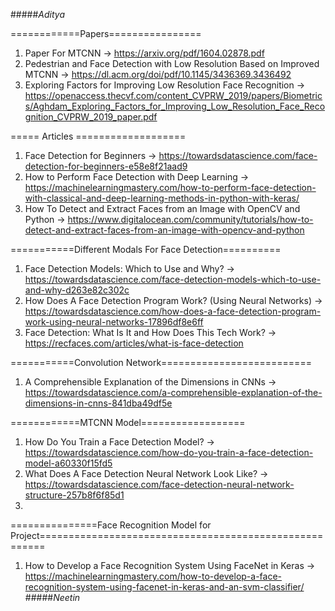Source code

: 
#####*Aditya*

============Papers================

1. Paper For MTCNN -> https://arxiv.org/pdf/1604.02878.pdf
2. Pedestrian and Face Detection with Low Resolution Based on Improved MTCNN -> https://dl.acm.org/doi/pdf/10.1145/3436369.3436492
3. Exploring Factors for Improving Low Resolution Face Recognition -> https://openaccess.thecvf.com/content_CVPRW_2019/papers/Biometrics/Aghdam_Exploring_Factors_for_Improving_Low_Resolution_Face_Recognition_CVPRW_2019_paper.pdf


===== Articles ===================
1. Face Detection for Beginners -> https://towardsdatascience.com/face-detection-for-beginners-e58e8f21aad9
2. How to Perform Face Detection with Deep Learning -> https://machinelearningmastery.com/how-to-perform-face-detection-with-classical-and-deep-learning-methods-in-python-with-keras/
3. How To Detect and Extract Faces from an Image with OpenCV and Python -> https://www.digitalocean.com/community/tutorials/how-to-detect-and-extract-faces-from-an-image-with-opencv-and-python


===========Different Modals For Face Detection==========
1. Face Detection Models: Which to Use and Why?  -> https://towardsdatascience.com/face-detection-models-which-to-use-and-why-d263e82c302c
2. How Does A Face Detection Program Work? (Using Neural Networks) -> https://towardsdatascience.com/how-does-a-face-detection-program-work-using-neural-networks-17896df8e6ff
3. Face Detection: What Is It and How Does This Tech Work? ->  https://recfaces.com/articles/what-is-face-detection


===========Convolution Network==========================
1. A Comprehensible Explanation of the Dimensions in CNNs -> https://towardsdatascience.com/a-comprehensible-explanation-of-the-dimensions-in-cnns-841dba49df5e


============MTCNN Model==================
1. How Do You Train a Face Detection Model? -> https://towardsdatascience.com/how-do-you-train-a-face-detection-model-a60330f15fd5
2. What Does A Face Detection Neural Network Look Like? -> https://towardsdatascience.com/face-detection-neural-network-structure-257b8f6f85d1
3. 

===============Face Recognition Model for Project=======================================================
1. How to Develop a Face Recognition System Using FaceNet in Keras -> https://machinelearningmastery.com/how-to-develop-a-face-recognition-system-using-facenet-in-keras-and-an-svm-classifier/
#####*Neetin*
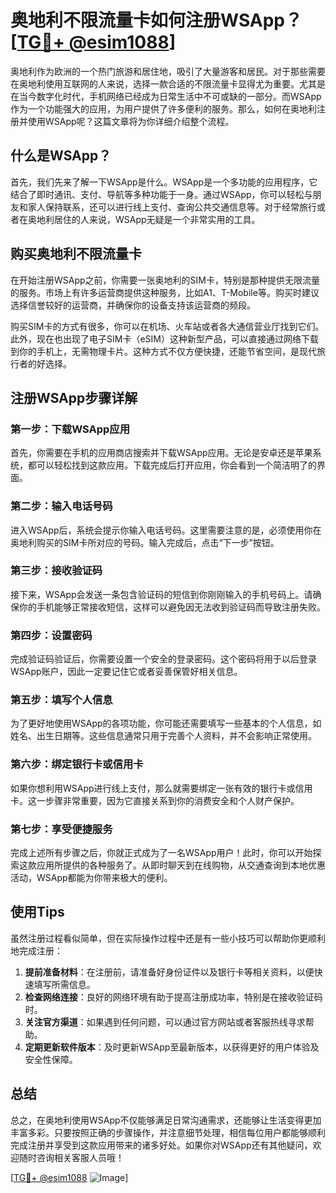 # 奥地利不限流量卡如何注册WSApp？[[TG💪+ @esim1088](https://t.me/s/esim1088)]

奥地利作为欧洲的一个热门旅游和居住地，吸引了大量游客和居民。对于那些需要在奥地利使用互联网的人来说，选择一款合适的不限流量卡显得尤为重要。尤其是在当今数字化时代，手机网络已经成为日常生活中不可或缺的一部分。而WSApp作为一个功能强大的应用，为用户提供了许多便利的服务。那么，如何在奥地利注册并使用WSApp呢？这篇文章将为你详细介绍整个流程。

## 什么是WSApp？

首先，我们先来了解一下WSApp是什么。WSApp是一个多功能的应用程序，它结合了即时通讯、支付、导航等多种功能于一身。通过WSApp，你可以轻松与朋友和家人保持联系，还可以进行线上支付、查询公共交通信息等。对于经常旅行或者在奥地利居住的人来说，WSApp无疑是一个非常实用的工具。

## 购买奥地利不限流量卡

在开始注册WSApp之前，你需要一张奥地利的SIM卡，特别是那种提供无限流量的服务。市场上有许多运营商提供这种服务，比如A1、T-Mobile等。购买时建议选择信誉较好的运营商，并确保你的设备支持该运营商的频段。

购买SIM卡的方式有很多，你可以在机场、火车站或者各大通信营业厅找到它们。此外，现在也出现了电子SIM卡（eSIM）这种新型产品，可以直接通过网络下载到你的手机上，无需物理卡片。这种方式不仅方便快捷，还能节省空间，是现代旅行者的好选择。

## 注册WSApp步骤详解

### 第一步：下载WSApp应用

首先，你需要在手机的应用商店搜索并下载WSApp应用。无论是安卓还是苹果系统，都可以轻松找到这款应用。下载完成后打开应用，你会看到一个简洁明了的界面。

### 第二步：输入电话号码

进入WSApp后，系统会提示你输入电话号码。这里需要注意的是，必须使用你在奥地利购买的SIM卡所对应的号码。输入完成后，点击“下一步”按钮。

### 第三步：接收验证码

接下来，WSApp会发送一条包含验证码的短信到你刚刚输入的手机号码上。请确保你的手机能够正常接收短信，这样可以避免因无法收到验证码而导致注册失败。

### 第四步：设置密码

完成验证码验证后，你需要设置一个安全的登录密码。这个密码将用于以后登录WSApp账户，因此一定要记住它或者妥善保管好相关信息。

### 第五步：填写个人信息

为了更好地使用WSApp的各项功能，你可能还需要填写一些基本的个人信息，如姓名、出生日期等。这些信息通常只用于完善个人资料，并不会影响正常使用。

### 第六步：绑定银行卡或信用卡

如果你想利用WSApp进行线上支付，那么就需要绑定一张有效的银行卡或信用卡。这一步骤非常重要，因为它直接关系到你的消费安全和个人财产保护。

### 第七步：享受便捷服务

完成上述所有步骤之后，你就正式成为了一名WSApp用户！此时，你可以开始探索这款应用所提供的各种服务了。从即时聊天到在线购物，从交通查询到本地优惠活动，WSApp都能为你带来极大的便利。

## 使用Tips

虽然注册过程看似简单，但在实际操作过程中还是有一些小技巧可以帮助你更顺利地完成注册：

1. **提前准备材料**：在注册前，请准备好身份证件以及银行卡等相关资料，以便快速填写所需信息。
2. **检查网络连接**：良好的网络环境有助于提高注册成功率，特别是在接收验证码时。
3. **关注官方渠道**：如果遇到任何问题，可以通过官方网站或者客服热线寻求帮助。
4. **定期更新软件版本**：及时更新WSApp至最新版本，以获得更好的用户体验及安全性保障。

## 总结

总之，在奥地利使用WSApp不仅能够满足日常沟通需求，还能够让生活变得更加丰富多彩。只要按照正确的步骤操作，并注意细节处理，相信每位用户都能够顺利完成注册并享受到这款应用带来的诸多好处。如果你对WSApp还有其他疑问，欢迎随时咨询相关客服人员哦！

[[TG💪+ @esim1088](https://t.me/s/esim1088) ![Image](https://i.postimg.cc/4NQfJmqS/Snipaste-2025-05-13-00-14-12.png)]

------

*What is expected*:
The records above should be duplicated exactly, with none of their pictures kept.

*Exercise result*:
Source code

: 
#####*Aditya*

============Papers================

1. Paper For MTCNN -> https://arxiv.org/pdf/1604.02878.pdf
2. Pedestrian and Face Detection with Low Resolution Based on Improved MTCNN -> https://dl.acm.org/doi/pdf/10.1145/3436369.3436492
3. Exploring Factors for Improving Low Resolution Face Recognition -> https://openaccess.thecvf.com/content_CVPRW_2019/papers/Biometrics/Aghdam_Exploring_Factors_for_Improving_Low_Resolution_Face_Recognition_CVPRW_2019_paper.pdf


===== Articles ===================
1. Face Detection for Beginners -> https://towardsdatascience.com/face-detection-for-beginners-e58e8f21aad9
2. How to Perform Face Detection with Deep Learning -> https://machinelearningmastery.com/how-to-perform-face-detection-with-classical-and-deep-learning-methods-in-python-with-keras/
3. How To Detect and Extract Faces from an Image with OpenCV and Python -> https://www.digitalocean.com/community/tutorials/how-to-detect-and-extract-faces-from-an-image-with-opencv-and-python


===========Different Modals For Face Detection==========
1. Face Detection Models: Which to Use and Why?  -> https://towardsdatascience.com/face-detection-models-which-to-use-and-why-d263e82c302c
2. How Does A Face Detection Program Work? (Using Neural Networks) -> https://towardsdatascience.com/how-does-a-face-detection-program-work-using-neural-networks-17896df8e6ff
3. Face Detection: What Is It and How Does This Tech Work? ->  https://recfaces.com/articles/what-is-face-detection


===========Convolution Network==========================
1. A Comprehensible Explanation of the Dimensions in CNNs -> https://towardsdatascience.com/a-comprehensible-explanation-of-the-dimensions-in-cnns-841dba49df5e


============MTCNN Model==================
1. How Do You Train a Face Detection Model? -> https://towardsdatascience.com/how-do-you-train-a-face-detection-model-a60330f15fd5
2. What Does A Face Detection Neural Network Look Like? -> https://towardsdatascience.com/face-detection-neural-network-structure-257b8f6f85d1
3. 

===============Face Recognition Model for Project=======================================================
1. How to Develop a Face Recognition System Using FaceNet in Keras -> https://machinelearningmastery.com/how-to-develop-a-face-recognition-system-using-facenet-in-keras-and-an-svm-classifier/
#####*Neetin*
 # 奥地利不限流量卡如何注册WSApp？[[TG💪+ @esim1088](https://t.me/s/esim1088)]

奥地利作为欧洲的一个热门旅游和居住地，吸引了大量游客和居民。对于那些需要在奥地利使用互联网的人来说，选择一款合适的不限流量卡显得尤为重要。尤其是在当今数字化时代，手机网络已经成为日常生活中不可或缺的一部分。而WSApp作为一个功能强大的应用，为用户提供了许多便利的服务。那么，如何在奥地利注册并使用WSApp呢？这篇文章将为你详细介绍整个流程。

## 什么是WSApp？

首先，我们先来了解一下WSApp是什么。WSApp是一个多功能的应用程序，它结合了即时通讯、支付、导航等多种功能于一身。通过WSApp，你可以轻松与朋友和家人保持联系，还可以进行线上支付、查询公共交通信息等。对于经常旅行或者在奥地利居住的人来说，WSApp无疑是一个非常实用的工具。

## 购买奥地利不限流量卡

在开始注册WSApp之前，你需要一张奥地利的SIM卡，特别是那种提供无限流量的服务。市场上有许多运营商提供这种服务，比如A1、T-Mobile等。购买时建议选择信誉较好的运营商，并确保你的设备支持该运营商的频段。

购买SIM卡的方式有很多，你可以在机场、火车站或者各大通信营业厅找到它们。此外，现在也出现了电子SIM卡（eSIM）这种新型产品，可以直接通过网络下载到你的手机上，无需物理卡片。这种方式不仅方便快捷，还能节省空间，是现代旅行者的好选择。

## 注册WSApp步骤详解

### 第一步：下载WSApp应用

首先，你需要在手机的应用商店搜索并下载WSApp应用。无论是安卓还是苹果系统，都可以轻松找到这款应用。下载完成后打开应用，你会看到一个简洁明了的界面。

### 第二步：输入电话号码

进入WSApp后，系统会提示你输入电话号码。这里需要注意的是，必须使用你在奥地利购买的SIM卡所对应的号码。输入完成后，点击“下一步”按钮。

### 第三步：接收验证码

接下来，WSApp会发送一条包含验证码的短信到你刚刚输入的手机号码上。请确保你的手机能够正常接收短信，这样可以避免因无法收到验证码而导致注册失败。

### 第四步：设置密码

完成验证码验证后，你需要设置一个安全的登录密码。这个密码将用于以后登录WSApp账户，因此一定要记住它或者妥善保管好相关信息。

### 第五步：填写个人信息

为了更好地使用WSApp的各项功能，你可能还需要填写一些基本的个人信息，如姓名、出生日期等。这些信息通常只用于完善个人资料，并不会影响正常使用。

### 第六步：绑定银行卡或信用卡

如果你想利用WSApp进行线上支付，那么就需要绑定一张有效的银行卡或信用卡。这一步骤非常重要，因为它直接关系到你的消费安全和个人财产保护。

### 第七步：享受便捷服务

完成上述所有步骤之后，你就正式成为了一名WSApp用户！此时，你可以开始探索这款应用所提供的各种服务了。从即时聊天到在线购物，从交通查询到本地优惠活动，WSApp都能为你带来极大的便利。

## 使用Tips

虽然注册过程看似简单，但在实际操作过程中还是有一些小技巧可以帮助你更顺利地完成注册：

1. **提前准备材料**：在注册前，请准备好身份证件以及银行卡等相关资料，以便快速填写所需信息。
2. **检查网络连接**：良好的网络环境有助于提高注册成功率，特别是在接收验证码时。
3. **关注官方渠道**：如果遇到任何问题，可以通过官方网站或者客服热线寻求帮助。
4. **定期更新软件版本**：及时更新WSApp至最新版本，以获得更好的用户体验及安全性保障。

## 总结

总之，在奥地利使用WSApp不仅能够满足日常沟通需求，还能够让生活变得更加丰富多彩。只要按照正确的步骤操作，并注意细节处理，相信每位用户都能够顺利完成注册并享受到这款应用带来的诸多好处。如果你对WSApp还有其他疑问，欢迎随时咨询相关客服人员哦！

[[TG💪+ @esim1088](https://t.me/s/esim1088) ![Image](https://i.postimg.cc/4NQfJmqS/Snipaste-2025-05-13-00-14-12.png)]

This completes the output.